Symbolic Regression for population models ·

Automated discovery of interpretable gravitational-wave population models

Kaze W.K Wong (Flatiron Institute), Miles Cranmer (Princeton University); (equal contribution)

TL;DR

There will be more and more gravitational wave (GW) events in the coming decade.
To study the GW population, people usually write down simple phenomenological models.
But that’s hard to do when your data is getting more complex, so people turn to flexible models like Gaussian Mixture Model. The problem is, these models are not interpretable.
Symbolic regression can help distilling interpretable models from the flexible models
We apply this to gravitational wave data, but this can be applied to other problems as well!

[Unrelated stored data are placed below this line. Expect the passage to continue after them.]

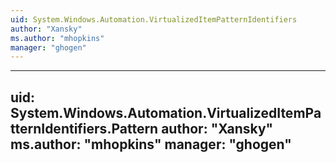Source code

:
 ```yaml
---
uid: System.Windows.Automation.VirtualizedItemPatternIdentifiers
author: "Xansky"
ms.author: "mhopkins"
manager: "ghogen"
---
```


---
uid: System.Windows.Automation.VirtualizedItemPatternIdentifiers.Pattern
author: "Xansky"
ms.author: "mhopkins"
manager: "ghogen"
---
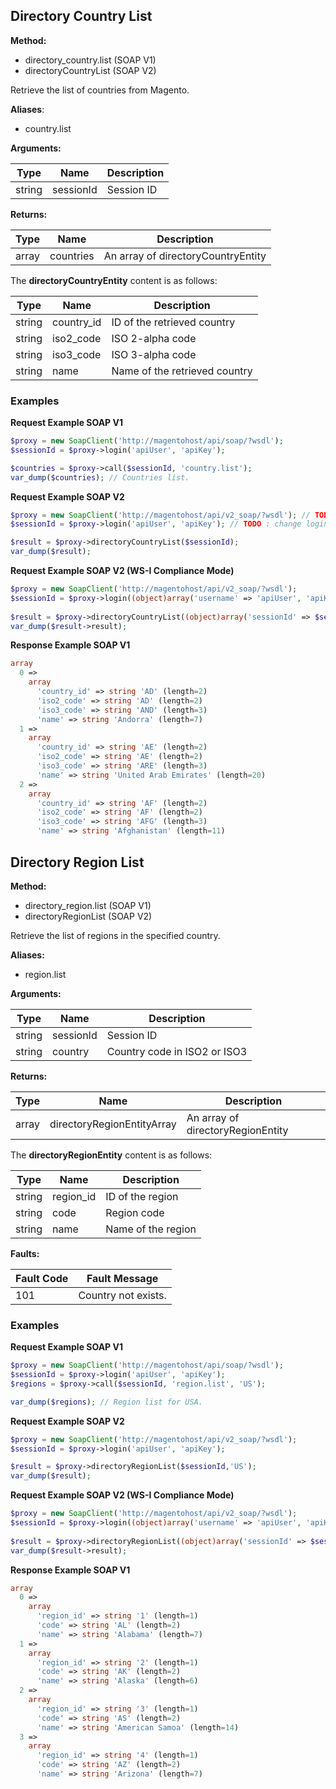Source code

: ## Directory Country List

**Method:**

-   directory_country.list (SOAP V1)
-   directoryCountryList (SOAP V2)

Retrieve the list of countries from Magento.

**Aliases**:

-   country.list

**Arguments:**

| Type | Name | Description |
| --- | --- | --- |
| string | sessionId | Session ID |

**Returns:**

| Type | Name | Description |
| --- | --- | --- |
| array | countries | An array of directoryCountryEntity |

The **directoryCountryEntity** content is as follows:

| Type | Name | Description |
| --- | --- | --- |
| string | country_id | ID of the retrieved country |
| string | iso2_code | ISO 2-alpha code |
| string | iso3_code | ISO 3-alpha code |
| string | name | Name of the retrieved country |

### Examples

**Request Example SOAP V1**

```php
$proxy = new SoapClient('http://magentohost/api/soap/?wsdl');
$sessionId = $proxy->login('apiUser', 'apiKey');

$countries = $proxy->call($sessionId, 'country.list');
var_dump($countries); // Countries list.
```

**Request Example SOAP V2**

```php
$proxy = new SoapClient('http://magentohost/api/v2_soap/?wsdl'); // TODO : change url
$sessionId = $proxy->login('apiUser', 'apiKey'); // TODO : change login and pwd if necessary

$result = $proxy->directoryCountryList($sessionId);
var_dump($result);
```

**Request Example SOAP V2 (WS-I Compliance Mode)**

```php
$proxy = new SoapClient('http://magentohost/api/v2_soap/?wsdl'); 
$sessionId = $proxy->login((object)array('username' => 'apiUser', 'apiKey' => 'apiKey')); 
 
$result = $proxy->directoryCountryList((object)array('sessionId' => $sessionId->result));   
var_dump($result->result);
```

**Response Example SOAP V1**

```php
array
  0 =>
    array
      'country_id' => string 'AD' (length=2)
      'iso2_code' => string 'AD' (length=2)
      'iso3_code' => string 'AND' (length=3)
      'name' => string 'Andorra' (length=7)
  1 =>
    array
      'country_id' => string 'AE' (length=2)
      'iso2_code' => string 'AE' (length=2)
      'iso3_code' => string 'ARE' (length=3)
      'name' => string 'United Arab Emirates' (length=20)
  2 =>
    array
      'country_id' => string 'AF' (length=2)
      'iso2_code' => string 'AF' (length=2)
      'iso3_code' => string 'AFG' (length=3)
      'name' => string 'Afghanistan' (length=11)
```

## Directory Region List

**Method:**

-   directory_region.list (SOAP V1)
-   directoryRegionList (SOAP V2)

Retrieve the list of regions in the specified country.

**Aliases:**

-   region.list

**Arguments:**

| Type | Name | Description |
| --- | --- | --- |
| string | sessionId | Session ID |
| string | country | Country code in ISO2 or ISO3 |

**Returns:**

| Type | Name | Description |
| --- | --- | --- |
| array | directoryRegionEntityArray | An array of directoryRegionEntity |

The **directoryRegionEntity** content is as follows:

| Type | Name | Description |
| --- | --- | --- |
| string | region_id | ID of the region |
| string | code | Region code |
| string | name | Name of the region |

**Faults:**

| Fault Code | Fault Message |
| --- | --- |
| 101 | Country not exists. |

### Examples

**Request Example SOAP V1**

```php
$proxy = new SoapClient('http://magentohost/api/soap/?wsdl');
$sessionId = $proxy->login('apiUser', 'apiKey');
$regions = $proxy->call($sessionId, 'region.list', 'US');

var_dump($regions); // Region list for USA.
```

**Request Example SOAP V2**

```php
$proxy = new SoapClient('http://magentohost/api/v2_soap/?wsdl'); 
$sessionId = $proxy->login('apiUser', 'apiKey'); 

$result = $proxy->directoryRegionList($sessionId,'US');
var_dump($result);
```

**Request Example SOAP V2 (WS-I Compliance Mode)**

```php
$proxy = new SoapClient('http://magentohost/api/v2_soap/?wsdl'); 
$sessionId = $proxy->login((object)array('username' => 'apiUser', 'apiKey' => 'apiKey')); 
 
$result = $proxy->directoryRegionList((object)array('sessionId' => $sessionId->result, 'country' => 'US'));   
var_dump($result->result);
```

**Response Example SOAP V1**

```php
array
  0 =>
    array
      'region_id' => string '1' (length=1)
      'code' => string 'AL' (length=2)
      'name' => string 'Alabama' (length=7)
  1 =>
    array
      'region_id' => string '2' (length=1)
      'code' => string 'AK' (length=2)
      'name' => string 'Alaska' (length=6)
  2 =>
    array
      'region_id' => string '3' (length=1)
      'code' => string 'AS' (length=2)
      'name' => string 'American Samoa' (length=14)
  3 =>
    array
      'region_id' => string '4' (length=1)
      'code' => string 'AZ' (length=2)
      'name' => string 'Arizona' (length=7)
```
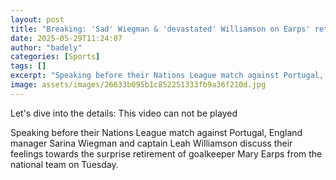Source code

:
 ```yaml
---
layout: post
title: "Breaking: 'Sad' Wiegman & 'devastated' Williamson on Earps' retirement"
date: 2025-05-29T11:24:07
author: "badely"
categories: [Sports]
tags: []
excerpt: "Speaking before their Nations League match against Portugal, England manager Sarina Wiegman and captain Leah Williamson discuss their feelings towards"
image: assets/images/26633b095b1c852251333fb9a36f210d.jpg
---
```


Let's dive into the details: This video can not be played

Speaking before their Nations League match against Portugal, England manager Sarina Wiegman and captain Leah Williamson discuss their feelings towards the surprise retirement of goalkeeper Mary Earps from the national team on Tuesday.

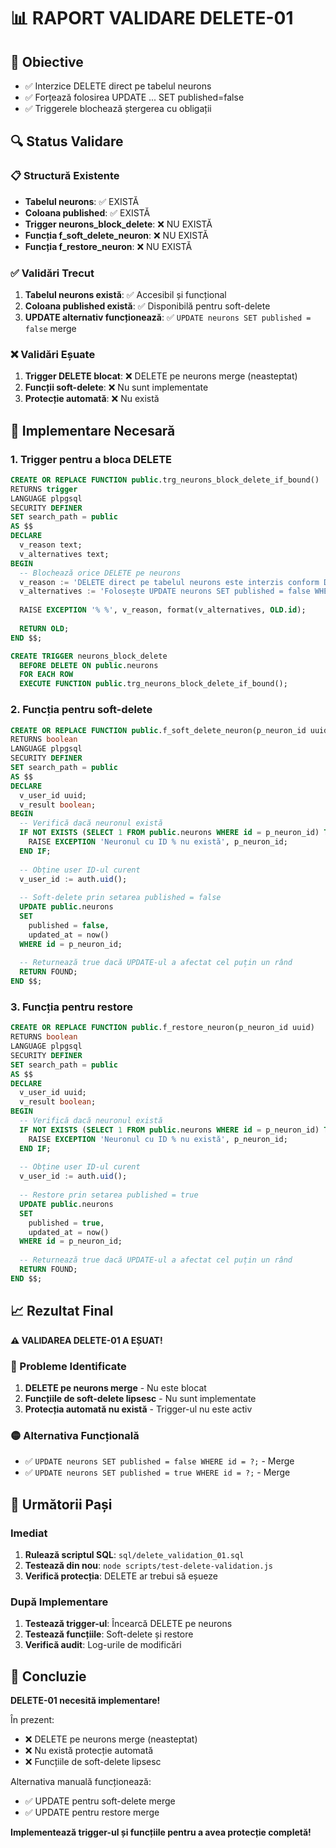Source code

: # 📊 RAPORT VALIDARE DELETE-01

## 🎯 Obiective
- ✅ Interzice DELETE direct pe tabelul neurons
- ✅ Forțează folosirea UPDATE ... SET published=false
- ✅ Triggerele blochează ștergerea cu obligații

## 🔍 Status Validare

### 📋 Structură Existente
- **Tabelul neurons**: ✅ EXISTĂ
- **Coloana published**: ✅ EXISTĂ
- **Trigger neurons_block_delete**: ❌ NU EXISTĂ
- **Funcția f_soft_delete_neuron**: ❌ NU EXISTĂ
- **Funcția f_restore_neuron**: ❌ NU EXISTĂ

### ✅ Validări Trecut
1. **Tabelul neurons există**: ✅ Accesibil și funcțional
2. **Coloana published există**: ✅ Disponibilă pentru soft-delete
3. **UPDATE alternativ funcționează**: ✅ `UPDATE neurons SET published = false` merge

### ❌ Validări Eșuate
1. **Trigger DELETE blocat**: ❌ DELETE pe neurons merge (neasteptat)
2. **Funcții soft-delete**: ❌ Nu sunt implementate
3. **Protecție automată**: ❌ Nu există

## 🔧 Implementare Necesară

### 1. Trigger pentru a bloca DELETE
```sql
CREATE OR REPLACE FUNCTION public.trg_neurons_block_delete_if_bound()
RETURNS trigger
LANGUAGE plpgsql
SECURITY DEFINER
SET search_path = public
AS $$
DECLARE
  v_reason text;
  v_alternatives text;
BEGIN
  -- Blochează orice DELETE pe neurons
  v_reason := 'DELETE direct pe tabelul neurons este interzis conform DELETE-01.';
  v_alternatives := 'Folosește UPDATE neurons SET published = false WHERE id = %s;';
  
  RAISE EXCEPTION '% %', v_reason, format(v_alternatives, OLD.id);
  
  RETURN OLD;
END $$;

CREATE TRIGGER neurons_block_delete
  BEFORE DELETE ON public.neurons
  FOR EACH ROW
  EXECUTE FUNCTION public.trg_neurons_block_delete_if_bound();
```

### 2. Funcția pentru soft-delete
```sql
CREATE OR REPLACE FUNCTION public.f_soft_delete_neuron(p_neuron_id uuid, p_reason text DEFAULT NULL)
RETURNS boolean
LANGUAGE plpgsql
SECURITY DEFINER
SET search_path = public
AS $$
DECLARE
  v_user_id uuid;
  v_result boolean;
BEGIN
  -- Verifică dacă neuronul există
  IF NOT EXISTS (SELECT 1 FROM public.neurons WHERE id = p_neuron_id) THEN
    RAISE EXCEPTION 'Neuronul cu ID % nu există', p_neuron_id;
  END IF;
  
  -- Obține user ID-ul curent
  v_user_id := auth.uid();
  
  -- Soft-delete prin setarea published = false
  UPDATE public.neurons 
  SET 
    published = false,
    updated_at = now()
  WHERE id = p_neuron_id;
  
  -- Returnează true dacă UPDATE-ul a afectat cel puțin un rând
  RETURN FOUND;
END $$;
```

### 3. Funcția pentru restore
```sql
CREATE OR REPLACE FUNCTION public.f_restore_neuron(p_neuron_id uuid)
RETURNS boolean
LANGUAGE plpgsql
SECURITY DEFINER
SET search_path = public
AS $$
DECLARE
  v_user_id uuid;
  v_result boolean;
BEGIN
  -- Verifică dacă neuronul există
  IF NOT EXISTS (SELECT 1 FROM public.neurons WHERE id = p_neuron_id) THEN
    RAISE EXCEPTION 'Neuronul cu ID % nu există', p_neuron_id;
  END IF;
  
  -- Obține user ID-ul curent
  v_user_id := auth.uid();
  
  -- Restore prin setarea published = true
  UPDATE public.neurons 
  SET 
    published = true,
    updated_at = now()
  WHERE id = p_neuron_id;
  
  -- Returnează true dacă UPDATE-ul a afectat cel puțin un rând
  RETURN FOUND;
END $$;
```

## 📈 Rezultat Final

**⚠️ VALIDAREA DELETE-01 A EȘUAT!**

### 🔴 Probleme Identificate
1. **DELETE pe neurons merge** - Nu este blocat
2. **Funcțiile de soft-delete lipsesc** - Nu sunt implementate
3. **Protecția automată nu există** - Trigger-ul nu este activ

### 🟡 Alternativa Funcțională
- ✅ `UPDATE neurons SET published = false WHERE id = ?;` - Merge
- ✅ `UPDATE neurons SET published = true WHERE id = ?;` - Merge

## 🚀 Următorii Pași

### Imediat
1. **Rulează scriptul SQL**: `sql/delete_validation_01.sql`
2. **Testează din nou**: `node scripts/test-delete-validation.js`
3. **Verifică protecția**: DELETE ar trebui să eșueze

### După Implementare
1. **Testează trigger-ul**: Încearcă DELETE pe neurons
2. **Testează funcțiile**: Soft-delete și restore
3. **Verifică audit**: Log-urile de modificări

## 🎯 Concluzie

**DELETE-01 necesită implementare!**

În prezent:
- ❌ DELETE pe neurons merge (neasteptat)
- ❌ Nu există protecție automată
- ❌ Funcțiile de soft-delete lipsesc

Alternativa manuală funcționează:
- ✅ UPDATE pentru soft-delete merge
- ✅ UPDATE pentru restore merge

**Implementează trigger-ul și funcțiile pentru a avea protecție completă!**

Main poster (~2 minutes read)

Increasing number of gravitational wave events

In the first LIGO observational run in 2015, there were 3 gravitational wave (GW) detections in 3 months. In the second observational run from November 2016 to August 2017, there were 8 detections in 9 months. Then in the third observational run that started in 2019 and lasted for a year, there were 56 events detected. The GW catalog is growing exponentially, which opens tremendous opportunity to learn astrophysics from the population of GW.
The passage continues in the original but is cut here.